Often when we’re on Henderson it’s because we are waiting to catch a bus. We do this more often now that our family doesn’t own a car anymore. It’s a long story why, but for a variety of reasons we found ourselves driving less and less and living more and more locally, to the point where we decided we would try living without owning a vehicle.

Our family of five (three kids, nine and under) has lived a “car-lite” life for more than a year, surviving one Winnipeg winter and now finding ourselves in the midst of another. It can be done. Obviously. We are doing this by choice; the only other person in our circle of family and friends who doesn’t own a car is my great-grandma, who is well into her 80s. She recently retired her smart car and is tickled that we have car-free status in common.

For the most part, living without car ownership has been pretty straightforward. Logistically, it sometimes presents challenges, most of which could be mitigated by having access to a co-op car. There isn’t one in our neighborhood (yet), so we sometimes get a car from the rental place up the street, and that works out pretty well.

On the balance of things, not owning a car has been a positive, or at least, just the new normal in our lives. It’s made me more mindful of my shopping and consumer habits, and helps me value my time more. We’re saving a not-insignificant amount of money. We do a lot more walking, biking, and public transit, which is good for our health and good for the planet.

The biggest downside to this whole open-ended experiment is not actually anything to do with the car, it’s that my eyes are now wide-open to the built environment and all the ways it discourages those who move throughout the city outside of a vehicle. Now that I’ve seen the city through that lens, I can’t unsee it. I can’t go back. And the place that it feels the worst, like the biggest betrayal, is a place I spend a lot of time: Henderson Highway.

Sunlight peeks through trees that line a residential sidewalk.

Walking along the tree-lined residential streets inside our little neighborhood, it’s hard not to be in a good mood. We’ve lived here for a little over a decade and know a lot of people here now. It’s rare not to bump into someone we know, or at least recognize a familiar face while on the way to the park or to a friend or family member’s house. We’re not dog people, but I’m grateful for the multitude of neighbors who are: their routine walks bring more eyes on the street, and more opportunities for those mood-boosting chance encounters. Deep boulevards separate small front yards from the road and our children play with the neighbor kids and grandkids, floating from one front yard to another, building giant snow slides in winter and having bike and scooter races in the summer.

The rhythms of the neighborhood are comforting, too: steady streams of people heading toward or away from Henderson at the start or end of the day. Packs of kids walking to and from school morning, noon and afternoon, the student patrols and the adult crossing guard at Hespeler Avenue. Even the inevitable street parking pinch on Thursday nights when folks come from around the city to the coffeehouse music night at the church. The predictability of all these waves of movement remind me of all the people that live in and come to this place, and how we notice each other, how we’re each other’s keepers.

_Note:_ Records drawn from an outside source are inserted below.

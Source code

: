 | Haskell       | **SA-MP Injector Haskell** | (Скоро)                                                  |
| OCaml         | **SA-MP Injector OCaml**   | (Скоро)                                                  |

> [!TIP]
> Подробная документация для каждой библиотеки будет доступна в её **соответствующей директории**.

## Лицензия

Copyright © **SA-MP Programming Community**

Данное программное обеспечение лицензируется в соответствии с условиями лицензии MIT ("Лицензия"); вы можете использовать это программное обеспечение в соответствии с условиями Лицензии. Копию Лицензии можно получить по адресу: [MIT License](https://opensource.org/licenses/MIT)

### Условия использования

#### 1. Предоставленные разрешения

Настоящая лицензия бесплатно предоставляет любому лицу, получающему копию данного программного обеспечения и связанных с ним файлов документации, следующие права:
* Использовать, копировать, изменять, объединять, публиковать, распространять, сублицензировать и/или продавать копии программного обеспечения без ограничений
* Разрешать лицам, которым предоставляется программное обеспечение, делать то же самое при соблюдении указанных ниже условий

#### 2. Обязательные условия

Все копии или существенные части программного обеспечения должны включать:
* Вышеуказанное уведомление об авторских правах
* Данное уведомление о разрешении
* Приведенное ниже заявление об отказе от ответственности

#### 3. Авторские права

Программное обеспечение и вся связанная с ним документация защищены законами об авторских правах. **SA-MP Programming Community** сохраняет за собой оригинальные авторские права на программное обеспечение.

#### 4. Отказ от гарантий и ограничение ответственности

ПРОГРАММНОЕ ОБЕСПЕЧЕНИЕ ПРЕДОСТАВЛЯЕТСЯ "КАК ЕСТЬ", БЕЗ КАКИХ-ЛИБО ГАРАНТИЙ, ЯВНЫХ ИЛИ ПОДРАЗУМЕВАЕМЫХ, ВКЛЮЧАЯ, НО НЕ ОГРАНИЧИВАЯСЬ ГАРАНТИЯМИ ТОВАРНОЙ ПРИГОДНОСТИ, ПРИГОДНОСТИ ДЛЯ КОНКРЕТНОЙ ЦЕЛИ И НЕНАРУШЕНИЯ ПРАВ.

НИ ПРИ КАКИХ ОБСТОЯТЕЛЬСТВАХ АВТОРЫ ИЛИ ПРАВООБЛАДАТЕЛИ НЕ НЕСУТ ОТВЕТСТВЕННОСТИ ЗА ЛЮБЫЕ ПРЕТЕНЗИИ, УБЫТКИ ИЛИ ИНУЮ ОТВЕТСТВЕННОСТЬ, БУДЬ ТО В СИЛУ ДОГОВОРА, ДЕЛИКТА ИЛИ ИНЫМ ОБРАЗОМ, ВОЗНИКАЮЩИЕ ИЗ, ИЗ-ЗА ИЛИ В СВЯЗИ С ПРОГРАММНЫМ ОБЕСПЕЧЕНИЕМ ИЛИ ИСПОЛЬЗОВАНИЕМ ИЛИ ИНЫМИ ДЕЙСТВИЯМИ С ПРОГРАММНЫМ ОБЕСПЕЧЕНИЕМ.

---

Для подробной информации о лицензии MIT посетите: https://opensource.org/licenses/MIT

Inside the neighborhood, it is so pleasurable to be out and about on foot or on bicycle. In the shady windbreak of the elm canopy, hearing the bells from the cathedral from across the river, the happy chance to run into a friend or acquaintance and pause for a conversation—often the mundane act of walking becomes something interesting and uplifting.

But to venture to the edge, to Henderson, all of that pleasure is instantly stripped away. Often on the way to the bus I’ll listen to a podcast, and the second I round the corner off my street and onto the highway, I have to turn the volume in my earbuds to 100%—and I’ll still struggle to hear. The kids and I once happened to cross paths with my brother-in-law and his family on Henderson. We stopped to say hello, the young cousins delighted at the surprise encounter. But once we’d shouted our initial greetings, we realized conversation was futile. We mimed exaggerated shrugs—“What can you do??“—and continued on our way. No place for a conversation, or for restless children.

On Henderson, it’s every man for himself.

We hear it all the time:

Sitting is the new smoking.

Kids don’t get enough physical activity or time outdoors.

Just get up and go for a walk!

Get on that bike!

If you won’t do it for the environment, do it for your health.

And here we are, doing just that. But if these things are supposed to be so good—for our bodies and our wallets and the city and the planet—why don’t they feel better than they do?

If we want more people walking and biking and taking transit, which we say we do, if these are desirable behaviors in the midst of public health, climate, and municipal finance crises, then why isn’t the City doing anything to make its built environment less hostile, less dangerous, and less unpleasant?

When tempted by the idea of owning a car again, I remind myself that the places that bother me most are so close to home that I would never drive to them. Getting a car doesn’t solve the problem.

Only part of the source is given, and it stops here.